Facial pain is significant to the patient, not only in terms of the pain itself, but due to the varying aetiologies. These can range from benign to potentially lethal. Some have a relatively unimportant cause, others have no obvious organic cause, while others threaten important faculties or can threaten life.
Obtaining a thorough pain history is crucial to obtaining the correct diagnosis:
SITE- Is the pain localised (tooth-related, trigeminal neuralgia) or diffuse (atypical facial pain)? Is it restricted to one side of the face or does it cross the midline?
ONSET- When did the pain first occur? Was the onset gradual or sudden?
CHARACTER- What kind of pain is it? Is it sharp or dull? Aching or shooting?
RADIATION- Does the pain spread to any other site?
ASSOCIATED FACTORS- Are there any other symptoms that appear with the pain?
TIME/DURATION- How long does each episode of pain last? Transient (dentine-related), Lasting a few seconds (trigeminal neuralgia), lasting 30-45 minutes (migrainous neuralgia) or persistent (atypical facial pain)? Does the pain follow a specific pattern? A ‘pain diary’ can be of some use.
EXACERBATING/RELIEVING FACTORS- Does anything cause the pain to come on, to worsen or to be relieved? Heat may worsen dental pain, touching a trigger zone may worsen trigeminal neuralgia and alcohol can cause an episode of migrainous neuralgia.
SEVERITY- On a scale of 1 to 10, where does this pain lie? Disturbance of sleep will indicate a quite severe pain.
The pain history and clinical examination often forms a large part of the diagnosis of facial pain. It is important to identify whether there is an organic cause for the pain; in some cases, a diagnosis may only be reached when organic disease has been excluded. A number of diagnostic tools are available, including blood tests, imaging techniques and pathological investigation. Referral for specialist investigation and managment is often indicated and a multi-disciplinary approach should be employed.
FBC; may show a raised white cell count in infection or malignancy.
ESR; raised in infection and temporal arteritis.
RADIOGRAPHY; with or without contrast media. A simple and widely available tool. Using contrast media can outline duct systems or salivary glands (sialography) as well as hollow lesions such as cysts or blood vessels (angiography).
COMPUTERISED TOMOGRAPHY (CT); with or without contrast media. Useful where complex anatomy hinders the interpretation of plain radiographs. they deliver a higher x-ray dose but are useful in the identification of tumours.
MAGNETIC RESONANCE IMAGING (MRI); Useful in the identification of soft tissue lesions, space occupying lesions and demyelinating disease.
FINE NEEDLE ASIPIRATION BIOPSY; Useful as a rapid diagnostic aid in lymph node or parotid gland swellings. they are able to distinguish between malignant and benign neoplasms whilst avoiding the potential spread of tumour cells.

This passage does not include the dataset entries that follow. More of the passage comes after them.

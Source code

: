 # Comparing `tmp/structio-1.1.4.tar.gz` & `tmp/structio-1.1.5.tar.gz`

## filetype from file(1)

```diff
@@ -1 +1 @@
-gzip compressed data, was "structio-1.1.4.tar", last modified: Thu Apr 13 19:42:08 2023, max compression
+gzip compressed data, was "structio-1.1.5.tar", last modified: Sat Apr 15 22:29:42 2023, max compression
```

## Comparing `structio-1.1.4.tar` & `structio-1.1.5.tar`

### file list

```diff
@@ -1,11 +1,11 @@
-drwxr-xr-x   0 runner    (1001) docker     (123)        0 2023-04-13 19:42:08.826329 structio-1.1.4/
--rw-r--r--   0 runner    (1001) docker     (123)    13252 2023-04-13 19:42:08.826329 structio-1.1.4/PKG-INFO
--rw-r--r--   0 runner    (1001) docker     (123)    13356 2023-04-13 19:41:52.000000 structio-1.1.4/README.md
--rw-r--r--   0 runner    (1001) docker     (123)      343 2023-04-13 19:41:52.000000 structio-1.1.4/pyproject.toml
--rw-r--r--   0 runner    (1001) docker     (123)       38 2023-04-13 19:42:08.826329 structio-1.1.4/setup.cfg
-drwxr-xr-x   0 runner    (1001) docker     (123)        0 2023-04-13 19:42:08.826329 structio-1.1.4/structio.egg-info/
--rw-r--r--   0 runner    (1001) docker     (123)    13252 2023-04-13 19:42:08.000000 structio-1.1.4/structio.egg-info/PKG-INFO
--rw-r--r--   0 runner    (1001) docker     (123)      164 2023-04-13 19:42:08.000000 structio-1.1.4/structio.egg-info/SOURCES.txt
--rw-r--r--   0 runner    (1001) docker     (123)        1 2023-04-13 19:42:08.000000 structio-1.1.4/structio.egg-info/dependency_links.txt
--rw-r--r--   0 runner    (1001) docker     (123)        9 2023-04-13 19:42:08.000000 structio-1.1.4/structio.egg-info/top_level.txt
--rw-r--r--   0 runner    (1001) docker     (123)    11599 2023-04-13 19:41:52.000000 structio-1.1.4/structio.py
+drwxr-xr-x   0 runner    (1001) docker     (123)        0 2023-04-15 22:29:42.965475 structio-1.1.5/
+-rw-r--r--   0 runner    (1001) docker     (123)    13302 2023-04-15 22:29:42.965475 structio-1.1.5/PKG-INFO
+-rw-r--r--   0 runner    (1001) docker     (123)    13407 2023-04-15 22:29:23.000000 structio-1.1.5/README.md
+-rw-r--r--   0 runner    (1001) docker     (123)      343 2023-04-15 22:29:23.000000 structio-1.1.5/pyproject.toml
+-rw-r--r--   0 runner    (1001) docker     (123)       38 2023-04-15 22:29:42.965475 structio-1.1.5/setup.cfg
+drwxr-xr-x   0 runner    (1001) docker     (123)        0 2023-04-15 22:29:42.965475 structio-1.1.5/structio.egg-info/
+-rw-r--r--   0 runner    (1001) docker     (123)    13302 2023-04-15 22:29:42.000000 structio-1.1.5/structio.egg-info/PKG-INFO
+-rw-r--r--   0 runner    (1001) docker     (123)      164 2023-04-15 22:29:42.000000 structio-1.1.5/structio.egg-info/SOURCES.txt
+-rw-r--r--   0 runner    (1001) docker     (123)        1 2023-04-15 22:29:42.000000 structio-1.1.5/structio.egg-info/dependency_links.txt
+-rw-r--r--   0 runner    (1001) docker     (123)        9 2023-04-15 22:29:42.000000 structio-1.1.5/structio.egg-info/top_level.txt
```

INCISIONAL BIOPSY; particularly in giant cell arteritis diagnosis.
The managment strategies available for the relief of chronic facial pain rely on an accurate diagnosis and are usually undertaken in a hospital setting.
Outline for the management of facial pain;
ELIMINATION OF SYSTEMIC DISEASE AND LOCAL CAUSES or the management of these diseases if diagnosed.
COGNITIVE BEHAVIOURAL THERAPY OR COUNSELLING; this can help patients develop pain management skills, understand their pain and reduce the impact of chronic pain on their quality of life.
PHARMACOLOGICAL MANAGEMENT; Antidepressant therapy, with the effect due to alteration of the sensory discriminative component of pain rather than the antidepressant property, anticonvulsants, opiates or NSAIDs though they usually do not offer much pain relief in chronic facial pain.